In Garden Grove, not only is the mob guiltless in Jesus’ death, but the very notion of personal responsibility for doing wrong—sin—is swept away. “Forgive us our sins as we forgive those who sin against us” is replaced by the syntactically grotesque “forgive us those who have wronged us.”
This brings us to the core of the problem presented by the “Glory of Easter.” Schuller and his team are not to be condemned for the scale of their production. On the contrary they should be commended for technically doing it so well (if extravagance were a fault, we might as well condemn Bach and the townsfolk of Oberammergau too). The problem does not lie in the donkey, tiger, earthquake, and angels. It lies in the fact that by both dismissing the role of the observer’s sin in Jesus’ death and by removing the central role of the Atonement from the drama, the story becomes only one more tale of the suffering hero. Siegfried, King Arthur, John Henry and Jesus of Nazareth. We are not participants in this story, compelled by it to self-examination and reflection upon the sinfulness of our own lives, a self-examination that leads to confession and repentance and the vow to live hereafter a more godly, righteous, and sober life.
In short, the Crystal Cathedral presents a passion that is Christian only in its contour, not its content. The broad outlines of the Gospel stories are maintained. This Jesus is kind and wise. He heals. He makes many people happy by loving them and telling them that they can have anything they want if they only believe. And he finally triumphs over a tragic end.

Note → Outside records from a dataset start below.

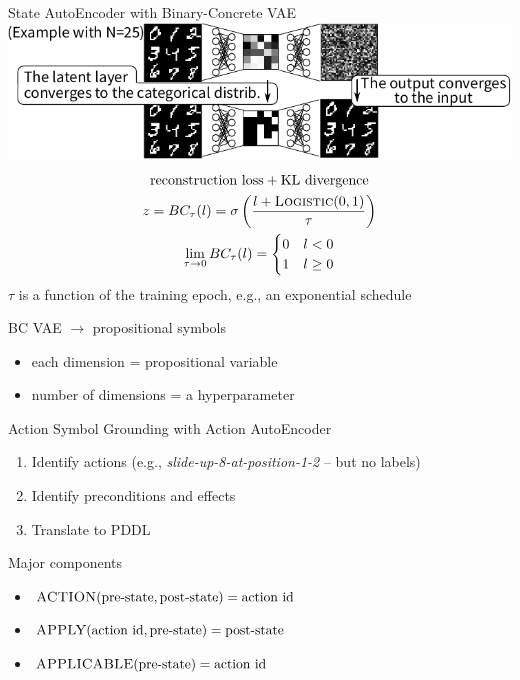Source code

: \documentclass{lecture}
\newcommand{\function}[1]{\textsc{#1}}
\begin{document}
\begin{frame}{State AutoEncoder with Binary-Concrete VAE}
    \includegraphics[width=\textwidth]{img___train-state-ae.pdf}
    \pause
    \begin{gather*}
        \text{reconstruction loss} + \text{KL divergence} \\
        z = BC_\tau(l) = \sigma\left(\frac{l+\function{Logistic}(0, 1)}{\tau}\right) \\
        \lim_{\tau\to0} BC_\tau(l) = \begin{cases} 0 & l<0 \\ 1 & l\geq 0 \end{cases}
    \end{gather*}
    $\tau$ is a function of the training epoch, e.g., an exponential schedule
\end{frame}

\begin{frame}{BC VAE $\to$ propositional symbols}
    \begin{itemize}
        \item each dimension = propositional variable
        \item number of dimensions = a hyperparameter
    \end{itemize}
\end{frame}

\begin{frame}{Action Symbol Grounding with Action AutoEncoder}
    \begin{enumerate}
        \item Identify actions (e.g., \emph{slide-up-8-at-position-1-2} -- but no labels)
        \item Identify preconditions and effects
        \item Translate to PDDL
    \end{enumerate}
\end{frame}

\begin{frame}{Major components}
    \begin{itemize}
        \item $\function{ACTION}(\text{pre-state}, \text{post-state}) = \text{action id}$ 
        \item $\function{APPLY}(\text{action id}, \text{pre-state}) = \text{post-state}$
        \item $\function{APPLICABLE}(\text{pre-state}) = \text{action id}$
    \end{itemize}
\end{frame}
\end{document}
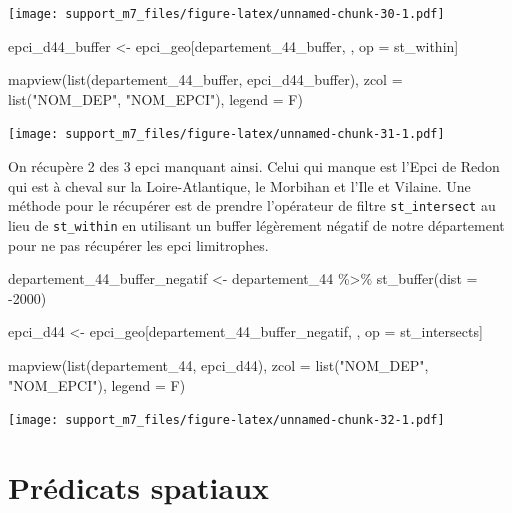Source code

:\documentclass[
]{book}
\newenvironment{Shaded}{\begin{snugshade}}{\end{snugshade}}
\newcommand{\AttributeTok}[1]{\textcolor[rgb]{0.77,0.63,0.00}{#1}}
\newcommand{\DecValTok}[1]{\textcolor[rgb]{0.00,0.00,0.81}{#1}}
\newcommand{\FunctionTok}[1]{\textcolor[rgb]{0.00,0.00,0.00}{#1}}
\newcommand{\NormalTok}[1]{#1}
\newcommand{\OtherTok}[1]{\textcolor[rgb]{0.56,0.35,0.01}{#1}}
\newcommand{\SpecialCharTok}[1]{\textcolor[rgb]{0.00,0.00,0.00}{#1}}
\newcommand{\StringTok}[1]{\textcolor[rgb]{0.31,0.60,0.02}{#1}}
\begin{document}
\texttt{[image: support\_m7\_files/figure-latex/unnamed-chunk-30-1.pdf]}

\begin{Shaded}
\begin{Highlighting}[]
\NormalTok{epci\_d44\_buffer }\OtherTok{\textless{}{-}}\NormalTok{ epci\_geo[departement\_44\_buffer, , op }\OtherTok{=}\NormalTok{ st\_within]}

\FunctionTok{mapview}\NormalTok{(}\FunctionTok{list}\NormalTok{(departement\_44\_buffer, epci\_d44\_buffer), }\AttributeTok{zcol =} \FunctionTok{list}\NormalTok{(}\StringTok{"NOM\_DEP"}\NormalTok{, }\StringTok{"NOM\_EPCI"}\NormalTok{), }\AttributeTok{legend =}\NormalTok{ F)}
\end{Highlighting}
\end{Shaded}

\texttt{[image: support\_m7\_files/figure-latex/unnamed-chunk-31-1.pdf]}

On récupère 2 des 3 epci manquant ainsi. Celui qui manque est l'Epci de Redon qui est à cheval sur la Loire-Atlantique, le Morbihan et l'Ile et Vilaine.
Une méthode pour le récupérer est de prendre l'opérateur de filtre \texttt{st\_intersect} au lieu de \texttt{st\_within} en utilisant un buffer légèrement négatif de notre département pour ne pas récupérer les epci limitrophes.

\begin{Shaded}
\begin{Highlighting}[]
\NormalTok{departement\_44\_buffer\_negatif }\OtherTok{\textless{}{-}}\NormalTok{ departement\_44 }\SpecialCharTok{\%\textgreater{}\%}
  \FunctionTok{st\_buffer}\NormalTok{(}\AttributeTok{dist =} \SpecialCharTok{{-}}\DecValTok{2000}\NormalTok{)}

\NormalTok{epci\_d44 }\OtherTok{\textless{}{-}}\NormalTok{ epci\_geo[departement\_44\_buffer\_negatif, , op }\OtherTok{=}\NormalTok{ st\_intersects]}

\FunctionTok{mapview}\NormalTok{(}\FunctionTok{list}\NormalTok{(departement\_44, epci\_d44), }\AttributeTok{zcol =} \FunctionTok{list}\NormalTok{(}\StringTok{"NOM\_DEP"}\NormalTok{, }\StringTok{"NOM\_EPCI"}\NormalTok{), }\AttributeTok{legend =}\NormalTok{ F)}
\end{Highlighting}
\end{Shaded}

\texttt{[image: support\_m7\_files/figure-latex/unnamed-chunk-32-1.pdf]}

\hypertarget{pruxe9dicats-spatiaux}{%
\section{Prédicats spatiaux}\label{pruxe9dicats-spatiaux}}
\end{document}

But so does Tinkerbell. This Jesus is little more than a cosmic pixie from Never-Never Land. He tells us to ask for bread, for safety, and promises us anything we want, “if we only believe.” Fairy dust for everybody, and nothing is required––not that we forgive others, not that we acknowledge our own deep perversions and inextricable duplicities, not that we repent and take up a cross and follow him. Schuller’s spectacle is hugely entertaining. And it may even be uplifting and “empowering.” But it’s not Christianity.
By offering the hope of healing and resurrection without shame and repentance, the Crystal Cathedral’s Passion Play presents a fraudulent gospel, a kind of cheap grace tarted-up by high-tech smoke and mirrors. And while it is uncomfortable to call the “Glory of Easter” a simple fraud, it is even more uncomfortable to think that this work may represent the kind of Christianity that the folks at the Cathedral apparently prize: a Christianity that requires little more of its faithful than a sparkling grin and an optimistic outlook, a religion high on receipts but low in responsibilities. I hope this is not the case. But if it is, it speaks grimly of a people biblically illiterate and spiritually etiolated. But as I said, it’s a great show.
Michael R. Linton is head of the Division of Music Theory and Composition at Middle Tennessee State University.